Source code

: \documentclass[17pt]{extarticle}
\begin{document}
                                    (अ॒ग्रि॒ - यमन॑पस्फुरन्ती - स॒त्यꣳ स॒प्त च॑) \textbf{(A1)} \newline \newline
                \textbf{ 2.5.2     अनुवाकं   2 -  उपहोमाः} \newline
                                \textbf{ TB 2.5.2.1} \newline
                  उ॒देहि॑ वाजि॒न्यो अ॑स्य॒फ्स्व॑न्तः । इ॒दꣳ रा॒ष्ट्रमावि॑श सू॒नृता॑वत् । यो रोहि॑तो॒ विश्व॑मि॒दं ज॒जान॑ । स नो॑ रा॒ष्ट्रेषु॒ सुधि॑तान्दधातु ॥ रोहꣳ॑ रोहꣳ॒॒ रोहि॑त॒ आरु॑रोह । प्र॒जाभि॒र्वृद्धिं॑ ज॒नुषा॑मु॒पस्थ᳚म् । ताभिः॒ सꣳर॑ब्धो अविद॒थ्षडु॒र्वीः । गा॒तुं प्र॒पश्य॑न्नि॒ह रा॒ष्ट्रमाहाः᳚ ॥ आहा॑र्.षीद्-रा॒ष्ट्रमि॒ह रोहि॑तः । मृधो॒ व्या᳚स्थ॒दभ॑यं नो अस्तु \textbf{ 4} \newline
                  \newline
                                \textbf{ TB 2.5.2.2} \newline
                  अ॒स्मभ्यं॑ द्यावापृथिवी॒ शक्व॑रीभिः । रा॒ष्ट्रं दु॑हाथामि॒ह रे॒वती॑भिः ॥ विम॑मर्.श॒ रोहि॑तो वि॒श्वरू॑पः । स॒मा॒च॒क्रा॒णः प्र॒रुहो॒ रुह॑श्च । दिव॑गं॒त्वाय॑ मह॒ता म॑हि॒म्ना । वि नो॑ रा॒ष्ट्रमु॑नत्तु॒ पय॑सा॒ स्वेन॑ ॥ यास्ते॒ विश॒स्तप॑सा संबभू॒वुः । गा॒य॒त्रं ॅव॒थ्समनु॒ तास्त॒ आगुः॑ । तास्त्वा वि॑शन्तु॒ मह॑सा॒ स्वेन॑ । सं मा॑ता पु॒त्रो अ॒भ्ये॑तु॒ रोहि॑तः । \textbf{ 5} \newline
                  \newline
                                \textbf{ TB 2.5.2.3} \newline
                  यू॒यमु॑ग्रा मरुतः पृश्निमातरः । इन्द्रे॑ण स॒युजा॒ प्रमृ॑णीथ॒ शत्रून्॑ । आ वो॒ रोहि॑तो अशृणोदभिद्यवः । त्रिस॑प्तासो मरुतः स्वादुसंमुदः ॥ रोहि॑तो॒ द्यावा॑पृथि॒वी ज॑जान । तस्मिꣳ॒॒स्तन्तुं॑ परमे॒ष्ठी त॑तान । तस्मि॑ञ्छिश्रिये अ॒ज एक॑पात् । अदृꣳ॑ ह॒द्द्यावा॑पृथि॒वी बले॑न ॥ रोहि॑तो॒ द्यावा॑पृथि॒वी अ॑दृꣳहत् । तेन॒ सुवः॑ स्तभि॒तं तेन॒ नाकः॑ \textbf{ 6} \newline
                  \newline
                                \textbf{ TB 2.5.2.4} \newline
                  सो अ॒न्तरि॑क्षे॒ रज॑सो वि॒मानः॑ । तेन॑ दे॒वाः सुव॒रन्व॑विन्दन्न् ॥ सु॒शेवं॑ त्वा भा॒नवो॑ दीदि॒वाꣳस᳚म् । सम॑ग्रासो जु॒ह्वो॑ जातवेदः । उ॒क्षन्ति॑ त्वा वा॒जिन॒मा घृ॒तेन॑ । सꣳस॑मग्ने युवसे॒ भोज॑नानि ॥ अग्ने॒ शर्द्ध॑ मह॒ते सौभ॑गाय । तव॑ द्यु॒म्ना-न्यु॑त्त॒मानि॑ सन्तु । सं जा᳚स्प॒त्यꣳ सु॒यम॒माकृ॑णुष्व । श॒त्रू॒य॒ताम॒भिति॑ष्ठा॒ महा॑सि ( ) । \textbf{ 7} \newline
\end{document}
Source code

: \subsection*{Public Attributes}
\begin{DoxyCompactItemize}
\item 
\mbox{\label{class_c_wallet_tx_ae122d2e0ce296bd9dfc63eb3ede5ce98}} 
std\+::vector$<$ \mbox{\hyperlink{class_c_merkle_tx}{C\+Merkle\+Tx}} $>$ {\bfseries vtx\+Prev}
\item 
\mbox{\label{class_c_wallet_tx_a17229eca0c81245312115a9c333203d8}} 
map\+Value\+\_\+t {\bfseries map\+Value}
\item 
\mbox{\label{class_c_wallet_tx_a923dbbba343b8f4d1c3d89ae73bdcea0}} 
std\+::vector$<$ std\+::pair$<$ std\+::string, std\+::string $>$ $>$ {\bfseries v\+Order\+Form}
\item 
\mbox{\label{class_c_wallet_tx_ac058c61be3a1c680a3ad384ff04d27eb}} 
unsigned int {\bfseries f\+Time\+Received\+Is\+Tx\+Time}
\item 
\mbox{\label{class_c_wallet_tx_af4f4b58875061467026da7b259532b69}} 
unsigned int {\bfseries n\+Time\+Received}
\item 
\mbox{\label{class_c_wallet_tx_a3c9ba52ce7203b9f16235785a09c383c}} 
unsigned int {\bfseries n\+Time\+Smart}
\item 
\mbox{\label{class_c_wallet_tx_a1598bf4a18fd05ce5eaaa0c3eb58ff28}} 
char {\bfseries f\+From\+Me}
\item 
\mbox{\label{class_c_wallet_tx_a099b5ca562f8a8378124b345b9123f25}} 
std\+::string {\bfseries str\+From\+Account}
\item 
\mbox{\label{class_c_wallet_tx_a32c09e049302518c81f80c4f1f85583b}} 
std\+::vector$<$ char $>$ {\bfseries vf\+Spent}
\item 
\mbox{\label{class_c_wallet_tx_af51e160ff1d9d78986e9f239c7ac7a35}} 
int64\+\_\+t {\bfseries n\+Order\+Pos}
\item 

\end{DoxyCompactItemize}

--------------------------------

- TASK INSTRUCTIONS
Which lines of the data include the string "Time"? Find them and copy each one.

- RESPONSE BELOW
unsigned int {\bfseries f\+Time\+Received\+Is\+Tx\+Time}
unsigned int {\bfseries n\+Time\+Received}
unsigned int {\bfseries n\+Time\+Smart}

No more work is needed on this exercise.